The supplemental HCl, by the way, has made a huge difference in how I feel when eating a meal.  I now get hungry regularly as a meal time approaches.  I rarely felt hunger over the past few years....no hunger pangs, just weakness and shakiness if I went too long without eating.  That was also a symptom of poor blood sugar regulation, but everything works together and intertwines.

The journey to vibrant health from a nutritional standpoint begins with diet and digestion.  The blood sugar handling diet, along with attention to stomach pH and gut microflora (a future article), is a great start.


  1. i'm definitely a hypochondriac... wait.. a what? hey as long as vodka is involved i'll try anything!

    great info!

  2. Very interesting. I grow 2 kinds of wormwood in the herb garden: Roman wormwood (Artemisia pontica) and regular wormwood (Artemisia absinthium L.) This is an herb garden my sister planted in 1990 and then she promptly moved to NM. I researched each plant and made notes about them on cards as I had a 1 year old child and didn't know anything about the plants.

    From what I found in several herb books, it said to not take internally as it caused convulsions and has a narcotic effect. So I used it dried for my cedar closet as a moth deterrent.

    I just re-read the card and I had also found it increased appetite and was used for intestinal worms. I found your info about stomach acid and bitters interesting. I'd heard of bitters but never knew what they were for.

    I love the bits of new information you pass onto us devoted readers. :))

  3. Thank you! I've been trying to grow wormwood but those teensy seeds just won't germinate for me! I'll be trying yet again this year.

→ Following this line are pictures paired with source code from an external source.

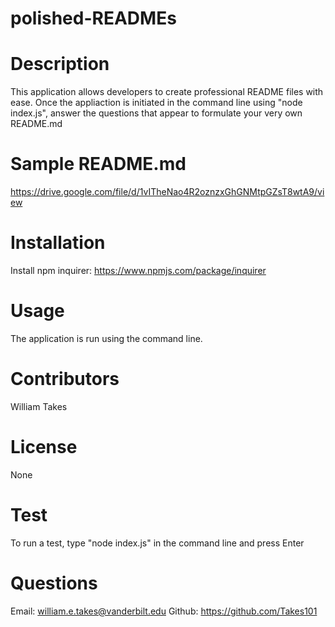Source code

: # polished-READMEs


# Description
This application allows developers to create professional README files with ease. Once the appliaction is initiated in the command line using "node index.js", answer the questions that appear to formulate your very own README.md

# Sample README.md
https://drive.google.com/file/d/1vITheNao4R2oznzxGhGNMtpGZsT8wtA9/view

# Installation
Install npm inquirer:
https://www.npmjs.com/package/inquirer

# Usage
The application is run using the command line.

# Contributors
William Takes

# License
None

# Test
To run a test, type "node index.js" in the command line and press Enter

# Questions
Email: william.e.takes@vanderbilt.edu
Github: https://github.com/Takes101
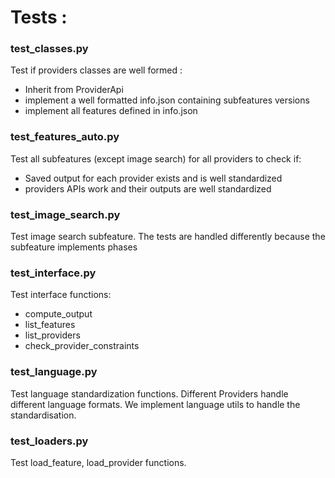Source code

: 
# Tests :

### test_classes.py
Test if providers classes are well formed :

- Inherit from ProviderApi
- implement a well formatted info.json containing subfeatures versions
- implement all features defined in info.json

### test_features_auto.py
Test all subfeatures (except image search) for all providers to check if:
- Saved output for each provider exists and is well standardized
- providers APIs work and their outputs are well standardized

### test_image_search.py
Test image search subfeature.
The tests are handled differently because the subfeature implements phases

### test_interface.py
Test interface functions:
- compute_output
- list_features 
- list_providers
- check_provider_constraints

### test_language.py
Test language standardization functions.
Different Providers handle different language formats.
We implement language utils to handle the standardisation.

### test_loaders.py
Test load_feature, load_provider functions.
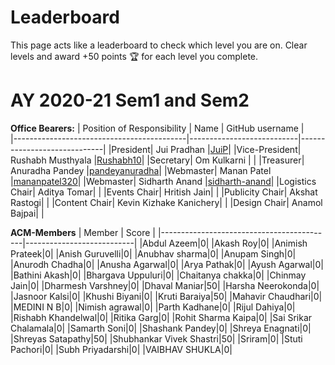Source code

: # Leaderboard

This page acts like a leaderboard to check which level you are on. Clear levels and award +50 points :trophy: for each level you complete.

# AY 2020-21 Sem1 and Sem2

**Office Bearers:**
|         Position of Responsibility        |            Name           |       GitHub username       |    
|-------------------------------------------|---------------------------|-----------------------------|
|President| Jui Pradhan |[JuiP](https://github.com/JuiP)|
|Vice-President| Rushabh Musthyala |[Rushabh10](https://github.com/Rushabh10)|
|Secretary| Om Kulkarni | |
|Treasurer| Anuradha Pandey |[pandeyanuradha](https://github.com/pandeyanuradha)|
|Webmaster| Manan Patel |[mananpatel320](https://github.com/mananpatel320)|
|Webmaster| Sidharth Anand |[sidharth-anand](https://github.com/sidharth-anand)|
|Logistics Chair| Aditya Tomar| |
|Events Chair| Hritish Jain| |
|Publicity Chair| Akshat Rastogi| |
|Content Chair| Kevin Kizhake Kanichery| |
|Design Chair| Anamol Bajpai| |

**ACM-Members**
|                   Member                  |           Score           |
|-------------------------------------------|---------------------------|
|Abdul Azeem|0|
|Akash Roy|0|
|Animish Prateek|0|
|Anish Guruvelli|0|
|Anubhav sharma|0|
|Anupam Singh|0|
|Anurodh Chadha|0|
|Anusha Agarwal|0|
|Arya Pathak|0|
|Ayush Agarwal|0|
|Bathini Akash|0|
|Bhargava Uppuluri|0|
|Chaitanya chakka|0|
|Chinmay Jain|0|
|Dharmesh Varshney|0|
|Dhaval Maniar|50|
|Harsha Neerokonda|0|
|Jasnoor Kalsi|0|
|Khushi Biyani|0|
|Kruti Baraiya|50|
|Mahavir Chaudhari|0|
|MEDINI N B|0|
|Nimish agrawal|0|
|Parth Kadhane|0|
|Rijul Dahiya|0|
|Rishabh Khandelwal|0|
|Ritika Garg|0|
|Rohit Sharma Kaipa|0|
|Sai Srikar Chalamala|0|
|Samarth Soni|0|
|Shashank Pandey|0|
|Shreya Enagnati|0|
|Shreyas Satapathy|50|
|Shubhankar Vivek Shastri|50|
|Sriram|0|
|Stuti Pachori|0|
|Subh Priyadarshi|0|
|VAIBHAV SHUKLA|0|
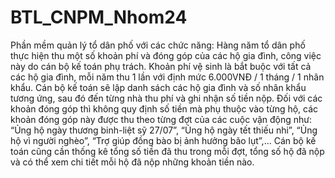 # BTL_CNPM_Nhom24
Phần mềm quản lý tổ dân phố với các chức năng:
	Hàng năm tổ dân phố thực hiện thu một số khoản phí và đóng góp của các hộ gia đình, công việc này do cán bộ kế toán phụ trách. 
Khoản phí vệ sinh là bắt buộc với tất cả các hộ gia đình, mỗi năm thu 1 lần với định mức 6.000VNĐ / 1 tháng / 1 nhân khẩu.
Cán bộ kế toán sẽ lập danh sách các hộ gia đình và số nhân khẩu tương ứng, sau đó đến từng nhà thu phí và ghi nhận số tiền nộp. 
Đối với các khoản đóng góp thì không quy định số tiền mà phụ thuộc vào từng hộ, các khoản đóng góp này được thu theo từng đợt của các cuộc vận động như: “Ủng hộ ngày thương binh-liệt sỹ 27/07”, “Ủng hộ ngày tết thiếu nhi”, “Ủng hộ vì người nghèo”, “Trợ giúp đồng bào bị ảnh hưởng bão lụt”,...
 Cán bộ kế toán cũng cần thống kê tổng số tiền đã thu trong mỗi đợt, tổng số hộ đã nộp và có thể xem chi tiết mỗi hộ đã nộp những khoản tiền nào.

  4. Here's the culture info from my card:

    Start 6-8 weeks before last frost. Sprinkle seed on soil and gently press in. Do not cover seed as it needs light to germinate. Keep soil moist by covering with plastic (I use clear domes.) It likes 55 -65F to germinate. Should come up in 7-10 days.

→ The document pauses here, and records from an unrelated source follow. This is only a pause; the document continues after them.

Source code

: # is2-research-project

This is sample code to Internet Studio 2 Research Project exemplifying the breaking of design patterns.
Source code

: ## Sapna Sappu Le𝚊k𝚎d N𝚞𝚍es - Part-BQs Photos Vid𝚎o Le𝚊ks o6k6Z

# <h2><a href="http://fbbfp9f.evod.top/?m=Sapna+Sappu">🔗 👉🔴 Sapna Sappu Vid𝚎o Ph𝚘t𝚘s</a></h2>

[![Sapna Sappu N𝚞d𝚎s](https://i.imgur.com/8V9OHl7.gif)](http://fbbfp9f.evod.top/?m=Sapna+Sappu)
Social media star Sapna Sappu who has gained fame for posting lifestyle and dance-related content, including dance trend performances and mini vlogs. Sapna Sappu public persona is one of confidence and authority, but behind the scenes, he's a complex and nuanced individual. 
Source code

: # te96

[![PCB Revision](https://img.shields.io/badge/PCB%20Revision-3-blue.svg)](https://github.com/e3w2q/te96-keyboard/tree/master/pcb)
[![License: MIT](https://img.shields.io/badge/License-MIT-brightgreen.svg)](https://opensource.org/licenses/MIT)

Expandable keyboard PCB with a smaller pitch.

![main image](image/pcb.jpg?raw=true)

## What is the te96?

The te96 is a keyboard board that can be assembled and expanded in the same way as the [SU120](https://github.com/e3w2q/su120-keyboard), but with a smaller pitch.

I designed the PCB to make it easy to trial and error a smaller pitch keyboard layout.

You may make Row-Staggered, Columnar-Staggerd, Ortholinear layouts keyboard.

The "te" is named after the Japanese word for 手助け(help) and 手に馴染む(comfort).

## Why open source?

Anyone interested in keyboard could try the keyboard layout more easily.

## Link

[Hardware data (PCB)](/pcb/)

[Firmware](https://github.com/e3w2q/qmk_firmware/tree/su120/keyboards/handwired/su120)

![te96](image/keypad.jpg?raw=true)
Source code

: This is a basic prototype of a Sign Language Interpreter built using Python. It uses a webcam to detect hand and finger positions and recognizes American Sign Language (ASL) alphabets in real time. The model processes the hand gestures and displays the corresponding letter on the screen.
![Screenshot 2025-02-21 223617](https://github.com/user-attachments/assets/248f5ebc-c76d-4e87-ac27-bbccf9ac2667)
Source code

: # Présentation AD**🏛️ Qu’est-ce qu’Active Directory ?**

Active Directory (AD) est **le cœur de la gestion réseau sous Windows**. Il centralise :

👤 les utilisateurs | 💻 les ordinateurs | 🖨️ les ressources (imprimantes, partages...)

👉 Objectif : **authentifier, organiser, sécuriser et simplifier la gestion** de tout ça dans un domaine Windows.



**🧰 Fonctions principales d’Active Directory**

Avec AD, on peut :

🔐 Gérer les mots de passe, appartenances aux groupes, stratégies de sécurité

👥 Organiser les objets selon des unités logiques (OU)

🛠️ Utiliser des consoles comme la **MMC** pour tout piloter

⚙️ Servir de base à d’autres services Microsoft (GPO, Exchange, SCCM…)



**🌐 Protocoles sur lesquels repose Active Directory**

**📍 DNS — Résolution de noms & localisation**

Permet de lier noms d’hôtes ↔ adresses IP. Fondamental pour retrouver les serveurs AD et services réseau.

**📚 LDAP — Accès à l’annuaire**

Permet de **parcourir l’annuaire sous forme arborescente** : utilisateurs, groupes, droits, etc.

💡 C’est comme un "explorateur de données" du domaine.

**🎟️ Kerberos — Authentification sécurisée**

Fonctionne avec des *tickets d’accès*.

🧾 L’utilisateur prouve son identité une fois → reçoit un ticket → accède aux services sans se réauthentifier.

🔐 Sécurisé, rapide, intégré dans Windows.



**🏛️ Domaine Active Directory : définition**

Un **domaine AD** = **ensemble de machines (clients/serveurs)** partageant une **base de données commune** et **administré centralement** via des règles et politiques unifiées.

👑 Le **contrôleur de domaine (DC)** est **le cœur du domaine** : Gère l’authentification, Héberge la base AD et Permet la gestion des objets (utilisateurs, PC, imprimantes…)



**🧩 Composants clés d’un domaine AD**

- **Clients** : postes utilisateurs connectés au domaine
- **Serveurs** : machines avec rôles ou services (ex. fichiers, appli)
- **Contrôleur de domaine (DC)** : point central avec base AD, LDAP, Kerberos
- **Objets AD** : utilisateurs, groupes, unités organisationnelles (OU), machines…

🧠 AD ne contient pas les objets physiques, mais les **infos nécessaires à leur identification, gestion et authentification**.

    Also you can take semi-hardwood cuttings in late summer. If your seeds fail, you could try this from mine.

  5. I would love some cuttings! Thanks for the info, I'll be trying again soon. Some inside, some outside in the garden.

  6. I have more darn wormwood that I cannot get rid of. I am in suffield and will more than gladly share.. jeanie

  7. I would love some of your wormwood! Are you Jeanie the NTP? Let me know when it would be good to transplant and I'll take all you are wanting to part with. I want to naturalize it on my property.